そもそも、仏壇や墓前の故人に、なぜお線香をあげるのでしょうか?

仏教発祥の地、インドでは高貴な人と接する際にはお香を焚くという作法がありました。

「仏」は高貴とされ、仏さまを前にした際は、お線香を焚くのが当たり前とされていました。

仏典によると、お釈迦様が、

 
「香は部屋の中で焚きなさい。そしてその中へ入り、気を静めて無の境地になりなさい」
 

と説教したとあります。

気分をやすらげる鎮静作用があるといわれるお香は、「心を清める」ものとして、昔から使われていたようです。

現在も、

「俗塵(ぞくじん)を清める」

というお清めの意味合いでも、各宗派で利用されています。

俗塵というのは、浮世のちり。

日常(俗世間)の煩わしい事柄のたとえです。

いつのまにか汚れてしまう日常を、お線香で清めるという考えが背景にあります。

お線香の香りの意味とは?

線香をあげるのは、故人を供養するためだと言われています。

仏教経典のひとつ、「倶舎論(くしゃろん)」には、

 
「死後の人間が食べるのは匂いだけで、善行を積み重ねた死者は良い香りを食べる」
 

とあります。

また、倶舎論には

 
「悪行を重ねたものは悪臭しか食べない」
 

とも書かれているため、 お線香の香りによって悪霊を遠ざけるという意味もあります。

つまり、お線香の「香り」は故人の食事なんですね。

四十九日の間はお線香をずっと途切れなく焚くというのは、故人が仏の世界に旅立つまで、その香りが故人のお腹を空かせないための食べ物となると言われています。

お線香の煙の意味とは?

前述のように、仏壇にお線香をあげるのはお清めの意味もあります。

仏さまの前でお線香をたく事で、その煙が自身の心や身体、その場を清めてくれるという考え方です。
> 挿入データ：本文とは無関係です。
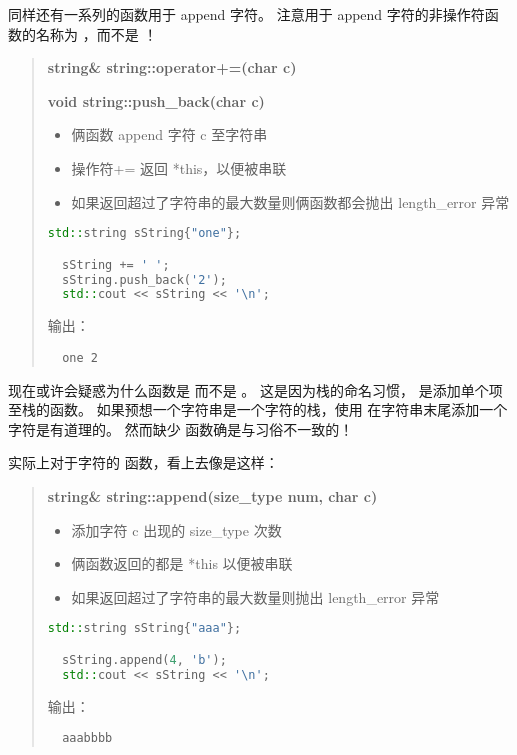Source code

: \documentclass[../../LearnCpp.tex]{subfiles}
\begin{document}
同样还有一系列的函数用于 append 字符。
注意用于 append 字符的非操作符函数的名称为 ，而不是 ！

\begin{quotation}
  \textbf{string\& string::operator+=(char c)}

  \textbf{void string::push\_back(char c)}

  \begin{itemize}
    \item 俩函数 append 字符 c 至字符串
    \item 操作符+= 返回 *this，以便被串联
    \item 如果返回超过了字符串的最大数量则俩函数都会抛出 length\_error 异常
  \end{itemize}

  \begin{lstlisting}[language=C++]
  std::string sString{"one"};

  sString += ' ';
  sString.push_back('2');
  std::cout << sString << '\n';
  \end{lstlisting}

  输出：

  \begin{lstlisting}
  one 2
  \end{lstlisting}
\end{quotation}

现在或许会疑惑为什么函数是  而不是 。
这是因为栈的命名习惯， 是添加单个项至栈的函数。
如果预想一个字符串是一个字符的栈，使用  在字符串末尾添加一个字符是有道理的。
然而缺少  函数确是与习俗不一致的！

实际上对于字符的  函数，看上去像是这样：

\begin{quotation}
  \textbf{string\& string::append(size\_type num, char c)}

  \begin{itemize}
    \item 添加字符 c 出现的 size\_type 次数
    \item 俩函数返回的都是 *this 以便被串联
    \item 如果返回超过了字符串的最大数量则抛出 length\_error 异常
  \end{itemize}

  \begin{lstlisting}[language=C++]
  std::string sString{"aaa"};

  sString.append(4, 'b');
  std::cout << sString << '\n';
  \end{lstlisting}

  输出：

  \begin{lstlisting}
  aaabbbb
  \end{lstlisting}
\end{quotation}
\end{document}
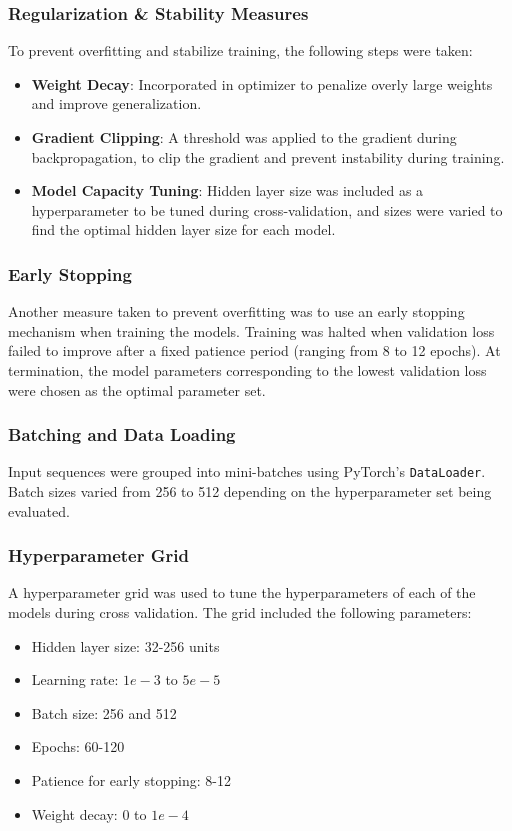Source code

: \documentclass[conference]{IEEEtran}
\begin{document}
\subsubsection{\textbf{Regularization \& Stability Measures}}
To prevent overfitting and stabilize training, the following steps were taken:
\begin{itemize}
    \item \textbf{Weight Decay}: Incorporated in optimizer to penalize overly large weights and improve generalization.
    \item \textbf{Gradient Clipping}: A threshold was applied to the gradient during backpropagation, to clip the gradient and prevent instability during training.
    \item \textbf{Model Capacity Tuning}: Hidden layer size was included as a hyperparameter to be tuned during cross-validation, and sizes were varied to find the optimal hidden layer size for each model.
\end{itemize}

\subsubsection{\textbf{Early Stopping}}
Another measure taken to prevent overfitting was to use an early stopping mechanism when training the models. Training was halted when validation loss failed to improve after a fixed patience period (ranging from 8 to 12 epochs). At termination, the model parameters corresponding to the lowest validation loss were chosen as the optimal parameter set.

\subsubsection{\textbf{Batching and Data Loading}}
Input sequences were grouped into mini-batches using PyTorch's \texttt{DataLoader}. Batch sizes varied from 256 to 512 depending on the hyperparameter set being evaluated.

\subsubsection{\textbf{Hyperparameter Grid}}
A hyperparameter grid was used to tune the hyperparameters of each of the models during cross validation. The grid included the following parameters:
\begin{itemize}
    \item Hidden layer size: 32-256 units
    \item Learning rate: $1e-3$ to $5e-5$
    \item Batch size: 256 and 512
    \item Epochs: 60-120
    \item Patience for early stopping: 8-12
    \item Weight decay: $0$ to $1e-4$
\end{itemize}
\end{document}
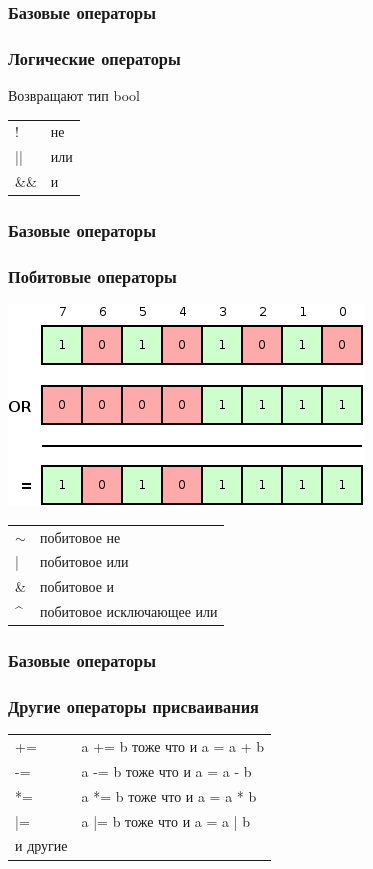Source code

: \documentclass[14pt,pdf,hyperref={unicode}]{beamer}
\begin{document}
\begin{frame}
\frametitle{Базовые операторы}
\frametitle{Логические операторы}
Возвращают тип bool
\begin{center}
\begin{tabular}{ l l}
  ! & не \\
  || & или \\
  \&\& & и \\
\end{tabular}
\end{center}
\end{frame}

\begin{frame}
\frametitle{Базовые операторы}
\frametitle{Побитовые операторы}
\begin{center}
\includegraphics[scale=0.5]{bitwise_or.png}
\end{center}
\begin{center}
\begin{tabular}{ l l}
  $\sim$ & побитовое не \\
  | & побитовое или \\
  \& & побитовое и \\
  \^{} & побитовое исключающее или \\
\end{tabular}
\end{center}
\end{frame}

\begin{frame}
\frametitle{Базовые операторы}
\frametitle{Другие операторы присваивания}
\begin{center}
\begin{tabular}{ l l}
  += & a += b тоже что и a = a + b  \\
  -= & a -= b тоже что и a = a - b  \\
  *= & a *= b тоже что и a = a * b  \\
  |= & a |= b тоже что и a = a | b  \\
  и другие
\end{tabular}
\end{center}
\end{frame}
\end{document}
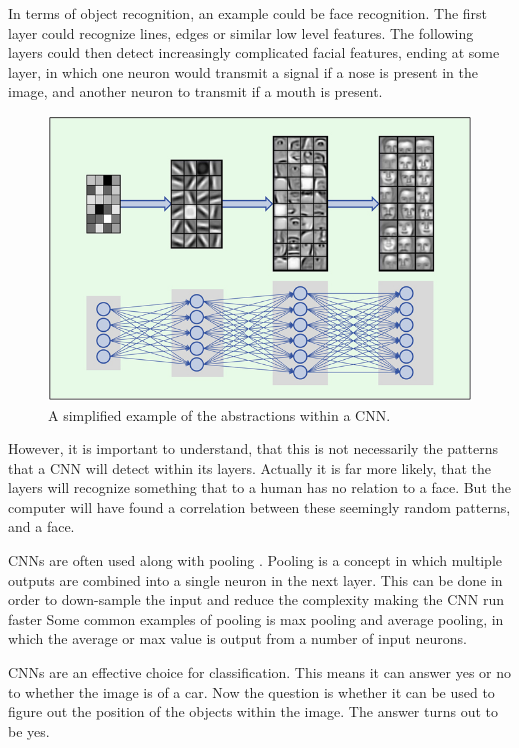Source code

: In terms of object recognition, an example could be face recognition.
The first layer could recognize lines, edges or similar low level features.
The following layers could then detect increasingly complicated facial features, ending at some layer, in which one neuron would transmit a signal if a nose is present in the image, and another neuron to transmit if a mouth is present.


\begin{figure}[H]
	\centering
	\includegraphics[scale=0.40]{images/cnn_face.jpg}
	\caption{
		A simplified example of the abstractions within a CNN.
	}
	\label{fig:face_cnn}
\end{figure}
 
However, it is important to understand, that this is not necessarily the patterns that a CNN will detect within its layers.
Actually it is far more likely, that the layers will recognize something that to a human has no relation to a face.
But the computer will have found a correlation between these seemingly random patterns, and a face.

CNNs are often used along with pooling \cite{CNN}.
Pooling is a concept in which multiple outputs are combined into a single neuron in the next layer.
This can be done in order to down-sample the input and reduce the complexity making the CNN run faster
Some common examples of pooling is max pooling and average pooling, in which the average or max value is output from a number of input neurons.

CNNs are an effective choice for classification. 
This means it can answer yes or no to whether the image is of a car.
Now the question is whether it can be used to figure out the position of the objects within the image.
The answer turns out to be yes.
また、お線香の煙は「あの世」と「この世」を繋げてくれるツールの役割もあります。

お線香の煙が「あの世」と「この世」をつなぎ、故人やご先祖さまと話ができるとされています。

 

仏壇にお線香をあげるやり方

一般的なお線香のあげかたの順序をご紹介します。

線香の本数についてはのちに解説しますので、まずは流れをおさえてくださいね。

弔問で遺族宅に訪れるとまず挨拶をし、そのあと線香をあげさせてもらいます。

地域によって異なる場合などもありますが、概ね以下に示すとおりとなります。

お線香のあげ方の順序

  1. 数珠は左手に持つ。
  2. 仏壇の前に座布団がある場合は、その手前で葬家(遺族)一礼。
  3. 仏壇の正面に座り一礼、そして合掌。
  4. ろうそくに火をつける。
  5. ろうそくで線香に火をつけ、立てる・寝かせる。
  6. 合掌・礼拝。
  7. 遺影に一礼した後、少し下がり再度葬家に一礼。

 
遺族へ一礼したあと、自分の席に戻る必要が有る場合は、立ち上がって戻っても構いません。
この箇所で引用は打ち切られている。